↓↓↓

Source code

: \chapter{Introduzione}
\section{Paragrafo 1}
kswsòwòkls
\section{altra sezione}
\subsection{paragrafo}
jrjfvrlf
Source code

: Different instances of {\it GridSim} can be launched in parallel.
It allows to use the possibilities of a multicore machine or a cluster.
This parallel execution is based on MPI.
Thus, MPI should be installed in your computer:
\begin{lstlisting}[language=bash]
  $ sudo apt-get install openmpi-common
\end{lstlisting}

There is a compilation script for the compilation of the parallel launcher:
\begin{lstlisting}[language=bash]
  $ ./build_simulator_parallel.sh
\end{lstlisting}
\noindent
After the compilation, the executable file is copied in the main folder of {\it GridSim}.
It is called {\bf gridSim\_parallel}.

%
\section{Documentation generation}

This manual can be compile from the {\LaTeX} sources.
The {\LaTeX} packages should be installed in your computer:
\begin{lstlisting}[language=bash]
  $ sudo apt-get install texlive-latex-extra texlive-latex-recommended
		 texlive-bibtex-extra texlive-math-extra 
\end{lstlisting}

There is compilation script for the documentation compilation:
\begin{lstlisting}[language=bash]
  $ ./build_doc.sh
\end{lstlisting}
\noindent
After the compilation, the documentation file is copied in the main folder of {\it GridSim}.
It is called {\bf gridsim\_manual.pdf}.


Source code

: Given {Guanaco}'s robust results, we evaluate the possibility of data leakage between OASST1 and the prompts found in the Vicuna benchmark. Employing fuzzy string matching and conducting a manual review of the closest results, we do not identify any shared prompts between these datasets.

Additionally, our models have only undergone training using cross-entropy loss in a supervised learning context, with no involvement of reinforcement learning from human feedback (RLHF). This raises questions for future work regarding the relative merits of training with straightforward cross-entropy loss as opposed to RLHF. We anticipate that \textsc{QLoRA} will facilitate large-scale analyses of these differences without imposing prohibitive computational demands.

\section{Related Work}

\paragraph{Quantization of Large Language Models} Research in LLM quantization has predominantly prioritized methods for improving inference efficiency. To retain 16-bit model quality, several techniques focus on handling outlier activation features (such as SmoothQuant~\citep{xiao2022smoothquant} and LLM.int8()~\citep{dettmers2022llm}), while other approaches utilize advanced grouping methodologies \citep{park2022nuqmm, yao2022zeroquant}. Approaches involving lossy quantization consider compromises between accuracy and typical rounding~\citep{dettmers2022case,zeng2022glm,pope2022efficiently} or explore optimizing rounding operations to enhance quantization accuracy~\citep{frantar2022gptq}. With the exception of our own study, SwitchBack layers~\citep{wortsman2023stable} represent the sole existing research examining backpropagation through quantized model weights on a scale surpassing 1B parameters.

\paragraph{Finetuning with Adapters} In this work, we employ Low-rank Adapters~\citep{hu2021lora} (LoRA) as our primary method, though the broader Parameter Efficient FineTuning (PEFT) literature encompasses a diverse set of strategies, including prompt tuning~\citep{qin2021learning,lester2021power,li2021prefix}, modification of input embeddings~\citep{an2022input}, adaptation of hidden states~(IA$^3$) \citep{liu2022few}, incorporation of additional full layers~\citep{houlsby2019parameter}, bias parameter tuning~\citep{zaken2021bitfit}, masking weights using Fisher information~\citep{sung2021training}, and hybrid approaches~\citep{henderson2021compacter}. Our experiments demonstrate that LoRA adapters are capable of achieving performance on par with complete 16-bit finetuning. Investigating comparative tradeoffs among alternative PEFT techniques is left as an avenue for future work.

↑↑↑

## How to complete this task
Using the listing above, say how many of its lines contain "called", and give no other words.

## Answer box
2